FE Y RAZÓN

"Omne verum, a quocumque dicatur, a Spiritu Sancto est"

Toda verdad, dígala quien la diga, viene del Espíritu Santo

(Santo Tomás de Aquino)


 

SOBRE LA POSIBILIDAD DEL MILAGRO.

(Lic. en Filosofía Néstor Martínez).

Se suele plantear contra la posibilidad del milagro la siguiente objeción:

"Las leyes naturales son necesarias. Lo que es necesario no puede ser de otro modo. Luego, las leyes naturales no pueden dejar de cumplirse. Pero el milagro implicaría que las leyes naturales dejaran de cumplirse. Luego, el milagro no es posible".

Una salida fácil sería decir que las leyes naturales no son necesarias, sino a lo sumo probables. Muchos han acudido así a la mecánica cuántica para defender apologéticamente la posibilidad del milagro, en la medida en que dicha teoría científica parece disminuir la necesidad y el determinismo de las leyes naturales, reduciéndolas a una cuestión de probabilidad.

Pero eso es grave, porque equivale a decir que no hay leyes naturales, ya que es propio de una ley el carácter necesario, es decir, que no pueda no cumplirse.

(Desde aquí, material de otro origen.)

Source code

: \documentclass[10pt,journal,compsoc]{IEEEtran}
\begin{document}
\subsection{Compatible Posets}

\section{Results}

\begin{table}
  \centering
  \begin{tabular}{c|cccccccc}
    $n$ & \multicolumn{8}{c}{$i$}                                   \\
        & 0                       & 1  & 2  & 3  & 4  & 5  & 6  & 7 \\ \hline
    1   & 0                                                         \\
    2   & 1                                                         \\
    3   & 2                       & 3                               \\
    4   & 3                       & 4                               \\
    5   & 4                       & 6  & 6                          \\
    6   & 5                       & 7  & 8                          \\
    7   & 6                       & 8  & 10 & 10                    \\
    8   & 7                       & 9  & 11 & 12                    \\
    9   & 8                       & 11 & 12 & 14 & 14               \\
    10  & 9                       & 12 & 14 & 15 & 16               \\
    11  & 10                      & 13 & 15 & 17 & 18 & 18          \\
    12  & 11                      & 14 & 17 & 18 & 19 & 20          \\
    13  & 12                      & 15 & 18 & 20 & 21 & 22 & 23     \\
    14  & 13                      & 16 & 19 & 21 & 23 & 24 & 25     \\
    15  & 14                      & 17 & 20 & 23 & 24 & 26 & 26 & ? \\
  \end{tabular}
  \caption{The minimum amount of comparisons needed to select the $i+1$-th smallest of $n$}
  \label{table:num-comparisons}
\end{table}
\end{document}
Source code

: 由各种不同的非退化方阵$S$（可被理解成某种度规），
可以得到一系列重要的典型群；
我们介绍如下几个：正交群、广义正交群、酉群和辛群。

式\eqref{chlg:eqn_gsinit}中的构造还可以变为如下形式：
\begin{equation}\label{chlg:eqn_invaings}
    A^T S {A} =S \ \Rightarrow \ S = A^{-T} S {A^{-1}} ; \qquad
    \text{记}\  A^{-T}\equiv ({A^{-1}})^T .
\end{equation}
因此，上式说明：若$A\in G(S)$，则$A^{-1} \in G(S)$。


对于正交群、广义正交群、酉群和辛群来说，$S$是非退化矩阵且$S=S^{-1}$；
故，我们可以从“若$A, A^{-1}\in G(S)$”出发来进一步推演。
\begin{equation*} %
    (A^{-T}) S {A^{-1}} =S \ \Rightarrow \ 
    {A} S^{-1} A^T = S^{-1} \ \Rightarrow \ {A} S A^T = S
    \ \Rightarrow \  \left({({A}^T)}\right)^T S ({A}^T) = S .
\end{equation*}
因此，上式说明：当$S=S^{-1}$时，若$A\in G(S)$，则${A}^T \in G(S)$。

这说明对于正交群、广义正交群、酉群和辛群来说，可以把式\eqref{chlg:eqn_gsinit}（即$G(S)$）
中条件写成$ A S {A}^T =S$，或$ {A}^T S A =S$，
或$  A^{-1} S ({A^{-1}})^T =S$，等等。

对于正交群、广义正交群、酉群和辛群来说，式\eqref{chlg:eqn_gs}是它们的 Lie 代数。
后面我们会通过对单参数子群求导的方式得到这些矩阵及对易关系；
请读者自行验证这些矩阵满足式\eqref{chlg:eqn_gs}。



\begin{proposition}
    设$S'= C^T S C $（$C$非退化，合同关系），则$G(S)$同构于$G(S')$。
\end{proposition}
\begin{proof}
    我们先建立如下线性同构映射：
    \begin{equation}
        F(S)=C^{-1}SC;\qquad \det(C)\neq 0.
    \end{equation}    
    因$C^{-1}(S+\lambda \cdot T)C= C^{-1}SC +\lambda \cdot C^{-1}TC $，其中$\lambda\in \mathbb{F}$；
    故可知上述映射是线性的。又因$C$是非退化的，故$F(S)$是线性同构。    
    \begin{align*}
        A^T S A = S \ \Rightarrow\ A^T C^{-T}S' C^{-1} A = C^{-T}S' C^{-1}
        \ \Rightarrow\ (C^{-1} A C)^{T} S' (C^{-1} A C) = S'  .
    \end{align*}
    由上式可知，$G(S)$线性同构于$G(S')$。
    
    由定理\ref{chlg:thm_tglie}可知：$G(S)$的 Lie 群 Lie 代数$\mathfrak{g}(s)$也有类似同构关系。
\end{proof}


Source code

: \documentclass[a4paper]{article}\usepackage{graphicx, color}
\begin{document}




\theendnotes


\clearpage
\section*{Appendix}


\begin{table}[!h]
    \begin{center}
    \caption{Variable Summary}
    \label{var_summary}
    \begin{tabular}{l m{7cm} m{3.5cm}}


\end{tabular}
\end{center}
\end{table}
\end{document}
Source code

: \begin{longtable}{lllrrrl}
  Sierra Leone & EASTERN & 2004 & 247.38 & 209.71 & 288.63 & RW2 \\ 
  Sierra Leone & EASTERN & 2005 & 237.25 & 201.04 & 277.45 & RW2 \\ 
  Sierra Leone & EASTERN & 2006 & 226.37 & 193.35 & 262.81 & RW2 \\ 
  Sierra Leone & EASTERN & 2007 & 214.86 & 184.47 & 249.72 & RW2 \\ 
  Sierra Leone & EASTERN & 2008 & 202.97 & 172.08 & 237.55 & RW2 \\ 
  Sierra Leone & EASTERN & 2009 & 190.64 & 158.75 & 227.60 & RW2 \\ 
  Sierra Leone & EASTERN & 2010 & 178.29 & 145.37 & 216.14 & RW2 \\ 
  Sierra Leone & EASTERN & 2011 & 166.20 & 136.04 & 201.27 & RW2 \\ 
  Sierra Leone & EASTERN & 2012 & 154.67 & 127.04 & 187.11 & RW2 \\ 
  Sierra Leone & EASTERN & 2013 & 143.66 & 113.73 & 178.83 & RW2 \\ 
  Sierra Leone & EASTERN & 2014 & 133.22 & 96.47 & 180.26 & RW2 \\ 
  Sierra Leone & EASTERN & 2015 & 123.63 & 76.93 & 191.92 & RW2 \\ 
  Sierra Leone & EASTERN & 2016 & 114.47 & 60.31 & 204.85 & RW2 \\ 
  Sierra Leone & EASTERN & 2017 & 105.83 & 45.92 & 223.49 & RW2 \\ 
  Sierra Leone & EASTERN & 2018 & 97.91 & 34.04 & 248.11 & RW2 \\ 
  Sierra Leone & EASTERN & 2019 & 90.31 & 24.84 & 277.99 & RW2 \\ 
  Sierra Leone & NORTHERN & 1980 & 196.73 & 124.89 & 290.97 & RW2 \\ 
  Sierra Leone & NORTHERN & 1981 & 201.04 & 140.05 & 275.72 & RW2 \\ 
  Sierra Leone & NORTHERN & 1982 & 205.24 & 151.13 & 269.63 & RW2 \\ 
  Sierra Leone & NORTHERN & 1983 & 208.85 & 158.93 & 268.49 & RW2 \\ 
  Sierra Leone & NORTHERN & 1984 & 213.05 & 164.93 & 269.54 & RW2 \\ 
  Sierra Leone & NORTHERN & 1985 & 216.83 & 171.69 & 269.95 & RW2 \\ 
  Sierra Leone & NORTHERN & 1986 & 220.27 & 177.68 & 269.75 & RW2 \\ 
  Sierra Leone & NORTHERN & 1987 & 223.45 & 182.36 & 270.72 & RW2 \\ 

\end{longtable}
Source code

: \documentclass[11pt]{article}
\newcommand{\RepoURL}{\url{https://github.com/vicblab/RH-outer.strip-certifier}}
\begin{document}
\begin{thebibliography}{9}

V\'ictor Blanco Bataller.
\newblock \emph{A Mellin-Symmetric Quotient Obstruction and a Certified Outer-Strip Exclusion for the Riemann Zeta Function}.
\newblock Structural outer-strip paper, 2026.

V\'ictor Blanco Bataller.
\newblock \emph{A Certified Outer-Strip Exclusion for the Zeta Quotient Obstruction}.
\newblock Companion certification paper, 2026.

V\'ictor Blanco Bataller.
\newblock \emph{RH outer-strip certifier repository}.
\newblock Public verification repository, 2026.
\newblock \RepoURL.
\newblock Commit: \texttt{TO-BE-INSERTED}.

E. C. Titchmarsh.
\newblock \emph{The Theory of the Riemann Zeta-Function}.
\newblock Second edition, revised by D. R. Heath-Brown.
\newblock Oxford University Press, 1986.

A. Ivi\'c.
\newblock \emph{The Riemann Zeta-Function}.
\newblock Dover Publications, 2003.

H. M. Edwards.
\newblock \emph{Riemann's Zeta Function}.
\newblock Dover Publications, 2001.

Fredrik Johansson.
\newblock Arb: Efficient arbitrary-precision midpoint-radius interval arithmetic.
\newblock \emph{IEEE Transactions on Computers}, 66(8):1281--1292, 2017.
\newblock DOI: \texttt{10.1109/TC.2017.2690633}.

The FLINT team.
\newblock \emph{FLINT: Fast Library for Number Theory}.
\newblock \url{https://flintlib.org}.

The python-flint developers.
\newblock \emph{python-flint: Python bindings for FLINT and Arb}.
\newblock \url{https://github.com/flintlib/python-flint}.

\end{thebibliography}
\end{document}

Ahora bien, si no hay leyes naturales, ¡resulta que tampoco hay milagros!

En efecto, si las leyes naturales no son necesarias, sino sólo probables, resulta que naturalmente hablando, todo puede, en definitiva, ocurrir, y entonces, resulta que nada es milagroso, pues todo es, en definitiva, natural, y nada es sobrenatural. Lo "milagroso" sería en realidad solamente lo raro, lo desacostumbrado, por improbable, pero no sobrepasaría las capacidades naturales de las creaturas. Entre lo "natural" y lo "sobrenatural" habría solamente una diferencia de grado, no de esencia, lo cual es contradictorio. Esto va contra la auténtica noción del "milagro", que implica lo estrictamente sobrenatural, ya sea en cuanto a la cosa realizada, como el resucitar a un muerto, ya sea en cuanto al modo de realizarla, como el curar a un paralítico con una palabra. El milagro perdería así su valor apologético, ya que no implicaría necesariamente una intervención directa del poder divino, pudiendo ser explicado por causas naturales, si bien improbables.

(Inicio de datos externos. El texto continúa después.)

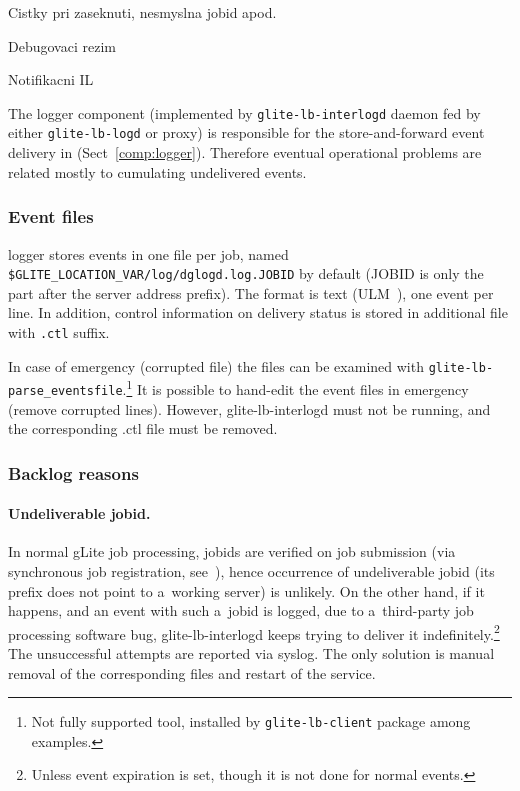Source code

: Cistky pri zaseknuti, nesmyslna jobid apod.

Debugovaci rezim

Notifikacni IL
\fi

The logger component (implemented by \verb'glite-lb-interlogd' daemon fed by
either \verb'glite-lb-logd' or \LB proxy)
is responsible for the store-and-forward event delivery in \LB
(Sect~\ref{comp:logger}).
Therefore eventual operational problems are related mostly to 
cumulating undelivered events.

\subsubsection{Event files}

\LB logger stores events in one file per job, named
\verb'$GLITE_LOCATION_VAR/log/dglogd.log.JOBID' by default
(JOBID is only the part after the \LB server address prefix).
The format is text (ULM~\cite{ulm}), one event per line.
In addition, control information on delivery status is stored in additional
file with \verb'.ctl' suffix.

\begin{sloppypar}
In case of emergency (\eg corrupted file) the files can be examined
with \verb'glite-lb-parse_eventsfile'.\footnote{Not fully supported tool, installed
by \texttt{glite-lb-client} package among examples.}
It is possible to hand-edit the event files in emergency (remove corrupted lines).
However, glite-lb-interlogd must not be running, and the corresponding .ctl file
must be removed.
\end{sloppypar}

\subsubsection{Backlog reasons}

\paragraph{Undeliverable jobid.}
In normal gLite job processing, jobids are verified on job submission
(via synchronous job registration, see~\cite{lbug}), hence occurrence of
undeliverable jobid (\ie its prefix does not point to
a~working \LB server) is unlikely.
On the other hand, if it happens,
and an event with such a~jobid is logged,
\eg due to a~third-party job processing software bug,
glite-lb-interlogd keeps trying to deliver it indefinitely.\footnote{Unless
event expiration is set, though it is not done for normal events.}
The unsuccessful attempts are reported via syslog.
The only solution is manual
removal of the corresponding files
and restart of the service.

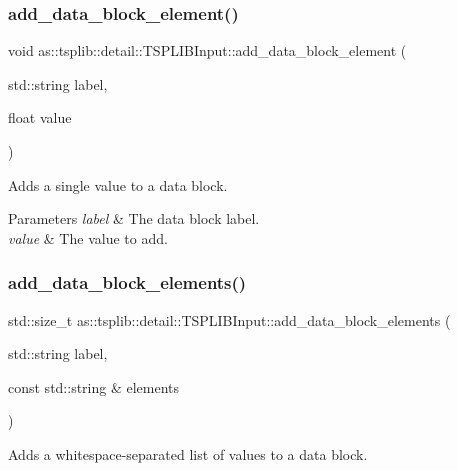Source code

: \subsubsection{\texorpdfstring{add\+\_\+data\+\_\+block\+\_\+element()}{add\_data\_block\_element()}}
{\footnotesize\ttfamily void as\+::tsplib\+::detail\+::\+T\+S\+P\+L\+I\+B\+Input\+::add\+\_\+data\+\_\+block\+\_\+element (\begin{DoxyParamCaption}\item[{std\+::string}]{label,  }\item[{float}]{value }\end{DoxyParamCaption})\hspace{0.3cm}{\ttfamily [inline]}}



Adds a single value to a data block. 


\begin{DoxyParams}{Parameters}
{\em label} & The data block label. \\
\hline
{\em value} & The value to add. \\
\hline
\end{DoxyParams}
\mbox{\label{classas_1_1tsplib_1_1detail_1_1TSPLIBInput_ab046259b21565dce4c28136a72662484}} 
\subsubsection{\texorpdfstring{add\+\_\+data\+\_\+block\+\_\+elements()}{add\_data\_block\_elements()}}
{\footnotesize\ttfamily std\+::size\+\_\+t as\+::tsplib\+::detail\+::\+T\+S\+P\+L\+I\+B\+Input\+::add\+\_\+data\+\_\+block\+\_\+elements (\begin{DoxyParamCaption}\item[{std\+::string}]{label,  }\item[{const std\+::string \&}]{elements }\end{DoxyParamCaption})\hspace{0.3cm}{\ttfamily [inline]}}



Adds a whitespace-\/separated list of values to a data block.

Otra forma de enfrentar la objeción podría consistir en responder así, como hemos hecho en un trabajo anterior:

"Las leyes naturales son necesarias, con necesidad relativa, no absoluta, es decir, supuesta la no intervención directa de Dios. Luego, las leyes naturales no pueden dejar de cumplirse, supuesta la no intervención directa de Dios. Pero el milagro implica justamente la intervención directa de Dios. Luego, la necesidad de las leyes naturales no es contraria a la posibilidad del milagro".

Pero a esto se podría replicar de este modo:

"Las leyes naturales son necesarias con necesidad absoluta, no sólo relativa. Pues se fundan en la esencia de las cosas, pero la esencia de las cosas no puede absolutamente ser distinta de lo que es. Luego, la necesidad de las leyes naturales es absoluta, y hace imposible el milagro en cuanto no cumplimiento o suspensión de dichas leyes".

Y si a esto replicamos que :

"La necesidad de las leyes naturales, fundada en la esencia de las cosas, no es absoluta, sino relativa, pues se funda, no en lo que las cosas son en sí mismas, sino en lo que son en relación a otras cosas, pues las leyes naturales gobiernan la interacción entre los diversos seres de la naturaleza."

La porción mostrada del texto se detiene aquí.